*** Opening of Records shown ***

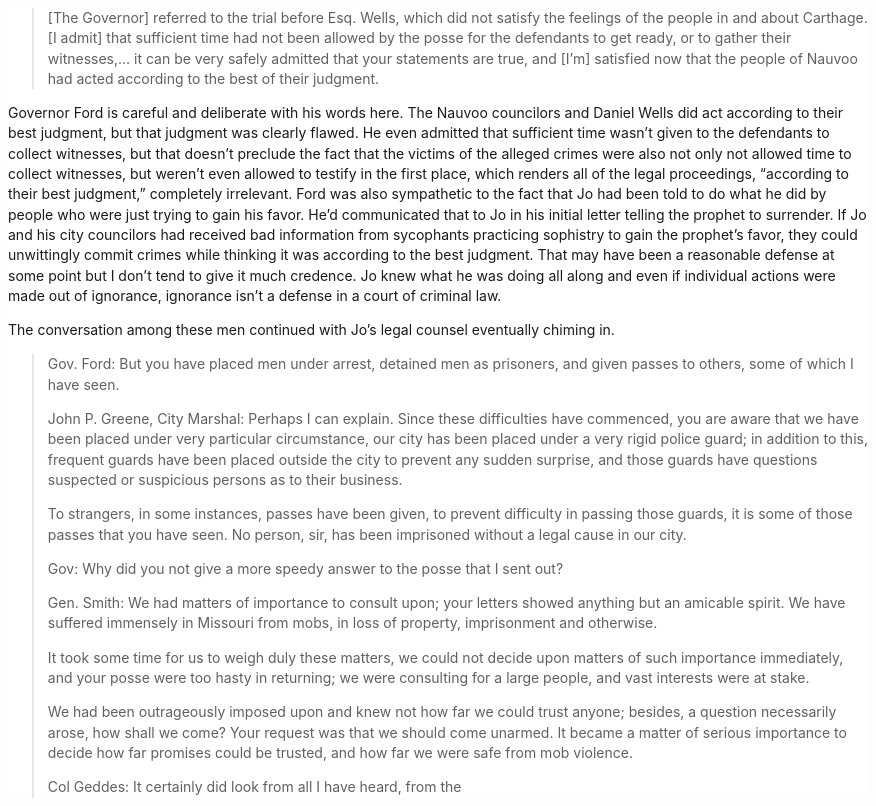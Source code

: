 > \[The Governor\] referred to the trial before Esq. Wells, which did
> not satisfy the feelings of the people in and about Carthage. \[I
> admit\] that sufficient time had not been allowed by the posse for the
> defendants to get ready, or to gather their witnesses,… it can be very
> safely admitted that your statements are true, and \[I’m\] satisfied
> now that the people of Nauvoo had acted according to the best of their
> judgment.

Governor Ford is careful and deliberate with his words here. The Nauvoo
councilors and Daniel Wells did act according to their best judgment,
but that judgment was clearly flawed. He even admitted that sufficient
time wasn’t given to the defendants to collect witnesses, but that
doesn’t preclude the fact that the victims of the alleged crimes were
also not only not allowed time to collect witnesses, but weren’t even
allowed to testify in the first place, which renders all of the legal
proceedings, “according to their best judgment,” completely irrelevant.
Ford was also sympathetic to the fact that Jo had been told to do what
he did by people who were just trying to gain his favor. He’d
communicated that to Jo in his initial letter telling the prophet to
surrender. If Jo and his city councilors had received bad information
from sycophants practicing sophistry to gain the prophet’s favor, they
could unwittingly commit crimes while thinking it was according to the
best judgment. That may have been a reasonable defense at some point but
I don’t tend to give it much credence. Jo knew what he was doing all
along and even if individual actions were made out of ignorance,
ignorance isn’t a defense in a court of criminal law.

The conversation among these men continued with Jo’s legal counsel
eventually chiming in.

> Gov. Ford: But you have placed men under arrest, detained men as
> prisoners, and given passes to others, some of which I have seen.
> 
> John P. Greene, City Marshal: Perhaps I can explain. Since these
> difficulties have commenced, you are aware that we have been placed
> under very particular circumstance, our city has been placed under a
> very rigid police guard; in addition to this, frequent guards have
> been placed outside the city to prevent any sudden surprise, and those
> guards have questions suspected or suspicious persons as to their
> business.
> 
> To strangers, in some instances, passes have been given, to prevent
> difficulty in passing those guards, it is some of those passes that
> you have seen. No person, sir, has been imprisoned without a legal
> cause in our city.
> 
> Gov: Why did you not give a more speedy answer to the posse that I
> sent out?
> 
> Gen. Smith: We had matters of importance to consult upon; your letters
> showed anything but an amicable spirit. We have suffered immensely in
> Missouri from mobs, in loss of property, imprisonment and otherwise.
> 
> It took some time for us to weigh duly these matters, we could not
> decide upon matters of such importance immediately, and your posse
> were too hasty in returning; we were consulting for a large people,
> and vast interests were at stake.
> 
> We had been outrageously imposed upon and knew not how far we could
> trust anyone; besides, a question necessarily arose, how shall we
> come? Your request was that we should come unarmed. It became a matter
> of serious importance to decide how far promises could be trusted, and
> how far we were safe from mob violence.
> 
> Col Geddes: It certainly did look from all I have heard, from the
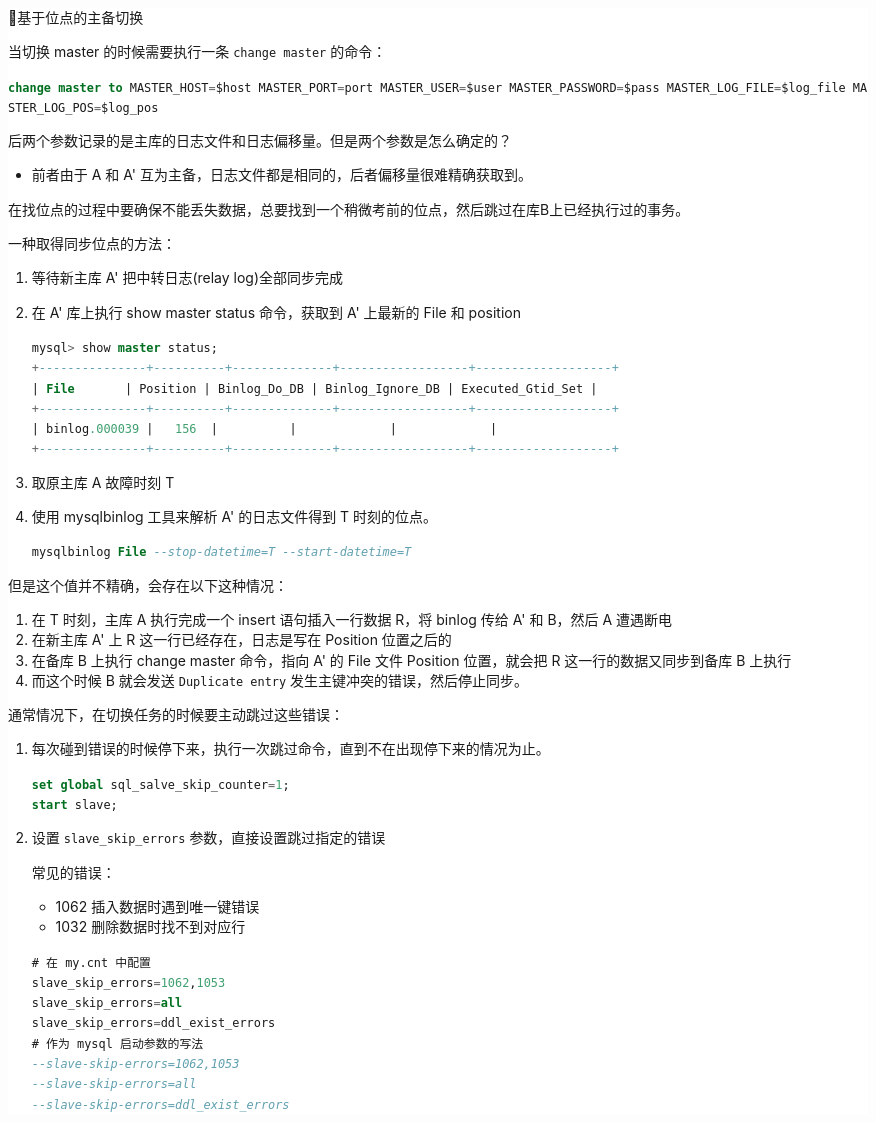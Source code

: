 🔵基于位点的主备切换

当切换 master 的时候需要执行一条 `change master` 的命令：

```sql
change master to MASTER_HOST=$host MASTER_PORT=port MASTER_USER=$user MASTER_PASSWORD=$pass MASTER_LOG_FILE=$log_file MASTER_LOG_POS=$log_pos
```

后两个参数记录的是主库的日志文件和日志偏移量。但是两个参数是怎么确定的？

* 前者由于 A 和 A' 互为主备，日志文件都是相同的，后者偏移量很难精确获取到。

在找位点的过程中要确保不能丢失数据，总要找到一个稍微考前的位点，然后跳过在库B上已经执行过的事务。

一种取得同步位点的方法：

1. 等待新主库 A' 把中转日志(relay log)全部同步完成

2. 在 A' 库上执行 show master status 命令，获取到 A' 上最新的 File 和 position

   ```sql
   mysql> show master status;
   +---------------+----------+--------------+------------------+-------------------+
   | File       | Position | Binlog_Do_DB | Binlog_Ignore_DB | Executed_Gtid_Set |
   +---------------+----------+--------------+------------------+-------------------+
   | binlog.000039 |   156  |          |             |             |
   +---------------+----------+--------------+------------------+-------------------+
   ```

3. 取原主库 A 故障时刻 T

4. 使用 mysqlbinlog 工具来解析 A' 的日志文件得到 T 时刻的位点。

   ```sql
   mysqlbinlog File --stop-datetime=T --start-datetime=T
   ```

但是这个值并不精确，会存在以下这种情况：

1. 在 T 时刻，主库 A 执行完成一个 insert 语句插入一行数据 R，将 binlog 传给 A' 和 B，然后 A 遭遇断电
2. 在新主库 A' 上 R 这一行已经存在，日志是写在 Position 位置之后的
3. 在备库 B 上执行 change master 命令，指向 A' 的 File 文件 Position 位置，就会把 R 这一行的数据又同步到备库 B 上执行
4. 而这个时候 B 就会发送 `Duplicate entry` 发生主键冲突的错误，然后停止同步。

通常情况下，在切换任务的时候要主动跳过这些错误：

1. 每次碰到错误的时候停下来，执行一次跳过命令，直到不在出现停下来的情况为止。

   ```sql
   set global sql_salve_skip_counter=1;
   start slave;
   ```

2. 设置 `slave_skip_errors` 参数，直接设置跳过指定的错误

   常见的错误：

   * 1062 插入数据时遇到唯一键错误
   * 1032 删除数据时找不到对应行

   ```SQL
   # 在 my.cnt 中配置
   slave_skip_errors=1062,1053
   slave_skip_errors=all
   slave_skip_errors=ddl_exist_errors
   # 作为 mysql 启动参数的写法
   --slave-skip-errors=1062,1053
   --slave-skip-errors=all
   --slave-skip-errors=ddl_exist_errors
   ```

*** Close of Records shown ***

• _About this task_
When copying, output the data exactly and leave out the pictures.

• _Response area_
Source code

: > \[The Governor\] referred to the trial before Esq. Wells, which did
> not satisfy the feelings of the people in and about Carthage. \[I
> admit\] that sufficient time had not been allowed by the posse for the
> defendants to get ready, or to gather their witnesses,… it can be very
> safely admitted that your statements are true, and \[I’m\] satisfied
> now that the people of Nauvoo had acted according to the best of their
> judgment.

Governor Ford is careful and deliberate with his words here. The Nauvoo
councilors and Daniel Wells did act according to their best judgment,
but that judgment was clearly flawed. He even admitted that sufficient
time wasn’t given to the defendants to collect witnesses, but that
doesn’t preclude the fact that the victims of the alleged crimes were
also not only not allowed time to collect witnesses, but weren’t even
allowed to testify in the first place, which renders all of the legal
proceedings, “according to their best judgment,” completely irrelevant.
Ford was also sympathetic to the fact that Jo had been told to do what
he did by people who were just trying to gain his favor. He’d
communicated that to Jo in his initial letter telling the prophet to
surrender. If Jo and his city councilors had received bad information
from sycophants practicing sophistry to gain the prophet’s favor, they
could unwittingly commit crimes while thinking it was according to the
best judgment. That may have been a reasonable defense at some point but
I don’t tend to give it much credence. Jo knew what he was doing all
along and even if individual actions were made out of ignorance,
ignorance isn’t a defense in a court of criminal law.

The conversation among these men continued with Jo’s legal counsel
eventually chiming in.

> Gov. Ford: But you have placed men under arrest, detained men as
> prisoners, and given passes to others, some of which I have seen.
> 
> John P. Greene, City Marshal: Perhaps I can explain. Since these
> difficulties have commenced, you are aware that we have been placed
> under very particular circumstance, our city has been placed under a
> very rigid police guard; in addition to this, frequent guards have
> been placed outside the city to prevent any sudden surprise, and those
> guards have questions suspected or suspicious persons as to their
> business.
> 
> To strangers, in some instances, passes have been given, to prevent
> difficulty in passing those guards, it is some of those passes that
> you have seen. No person, sir, has been imprisoned without a legal
> cause in our city.
> 
> Gov: Why did you not give a more speedy answer to the posse that I
> sent out?
> 
> Gen. Smith: We had matters of importance to consult upon; your letters
> showed anything but an amicable spirit. We have suffered immensely in
> Missouri from mobs, in loss of property, imprisonment and otherwise.
> 
> It took some time for us to weigh duly these matters, we could not
> decide upon matters of such importance immediately, and your posse
> were too hasty in returning; we were consulting for a large people,
> and vast interests were at stake.
> 
> We had been outrageously imposed upon and knew not how far we could
> trust anyone; besides, a question necessarily arose, how shall we
> come? Your request was that we should come unarmed. It became a matter
> of serious importance to decide how far promises could be trusted, and
> how far we were safe from mob violence.
> 
> Col Geddes: It certainly did look from all I have heard, from the
Source code

: 🔵基于位点的主备切换

当切换 master 的时候需要执行一条 `change master` 的命令：

```sql
change master to MASTER_HOST=$host MASTER_PORT=port MASTER_USER=$user MASTER_PASSWORD=$pass MASTER_LOG_FILE=$log_file MASTER_LOG_POS=$log_pos
```

后两个参数记录的是主库的日志文件和日志偏移量。但是两个参数是怎么确定的？

* 前者由于 A 和 A' 互为主备，日志文件都是相同的，后者偏移量很难精确获取到。

在找位点的过程中要确保不能丢失数据，总要找到一个稍微考前的位点，然后跳过在库B上已经执行过的事务。

一种取得同步位点的方法：

1. 等待新主库 A' 把中转日志(relay log)全部同步完成

2. 在 A' 库上执行 show master status 命令，获取到 A' 上最新的 File 和 position

   ```sql
   mysql> show master status;
   +---------------+----------+--------------+------------------+-------------------+
   | File       | Position | Binlog_Do_DB | Binlog_Ignore_DB | Executed_Gtid_Set |
   +---------------+----------+--------------+------------------+-------------------+
   | binlog.000039 |   156  |          |             |             |
   +---------------+----------+--------------+------------------+-------------------+
   ```

3. 取原主库 A 故障时刻 T

4. 使用 mysqlbinlog 工具来解析 A' 的日志文件得到 T 时刻的位点。

   ```sql
   mysqlbinlog File --stop-datetime=T --start-datetime=T
   ```

但是这个值并不精确，会存在以下这种情况：

1. 在 T 时刻，主库 A 执行完成一个 insert 语句插入一行数据 R，将 binlog 传给 A' 和 B，然后 A 遭遇断电
2. 在新主库 A' 上 R 这一行已经存在，日志是写在 Position 位置之后的
3. 在备库 B 上执行 change master 命令，指向 A' 的 File 文件 Position 位置，就会把 R 这一行的数据又同步到备库 B 上执行
4. 而这个时候 B 就会发送 `Duplicate entry` 发生主键冲突的错误，然后停止同步。

通常情况下，在切换任务的时候要主动跳过这些错误：

1. 每次碰到错误的时候停下来，执行一次跳过命令，直到不在出现停下来的情况为止。

   ```sql
   set global sql_salve_skip_counter=1;
   start slave;
   ```

2. 设置 `slave_skip_errors` 参数，直接设置跳过指定的错误

   常见的错误：

   * 1062 插入数据时遇到唯一键错误
   * 1032 删除数据时找不到对应行

   ```SQL
   # 在 my.cnt 中配置
   slave_skip_errors=1062,1053
   slave_skip_errors=all
   slave_skip_errors=ddl_exist_errors
   # 作为 mysql 启动参数的写法
   --slave-skip-errors=1062,1053
   --slave-skip-errors=all
   --slave-skip-errors=ddl_exist_errors
   ```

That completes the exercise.